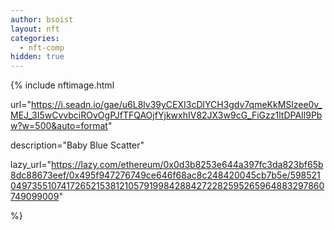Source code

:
 ```yaml
---
author: bsoist
layout: nft
categories:
  - nft-comp
hidden: true
---
```

{% include nftimage.html 

url="https://i.seadn.io/gae/u6L8lv39yCEXI3cDlYCH3gdv7qmeKkMSlzee0v_MEJ_3I5wCvvbciROvOgPJfTFQAOjfYjkwxhIV82JX3w9cG_FiGzz1ltDPAIl9Pbw?w=500&auto=format"

description="Baby Blue Scatter"

lazy_url="https://lazy.com/ethereum/0x0d3b8253e644a397fc3da823bf65b8dc88673eef/0x495f947276749ce646f68ac8c248420045cb7b5e/5985210497355107417265215381210579199842884272282595265964883297860749099009"

%}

What the task requires:
Give the data again exactly. Keep the images out.

Task answer:
Source code

:
 ```yaml
---
author: bsoist
layout: nft
categories:
  - nft-comp
hidden: true
---
```

{% include nftimage.html 

url="https://i.seadn.io/gae/u6L8lv39yCEXI3cDlYCH3gdv7qmeKkMSlzee0v_MEJ_3I5wCvvbciROvOgPJfTFQAOjfYjkwxhIV82JX3w9cG_FiGzz1ltDPAIl9Pbw?w=500&auto=format"

description="Baby Blue Scatter"

lazy_url="https://lazy.com/ethereum/0x0d3b8253e644a397fc3da823bf65b8dc88673eef/0x495f947276749ce646f68ac8c248420045cb7b5e/5985210497355107417265215381210579199842884272282595265964883297860749099009"

%}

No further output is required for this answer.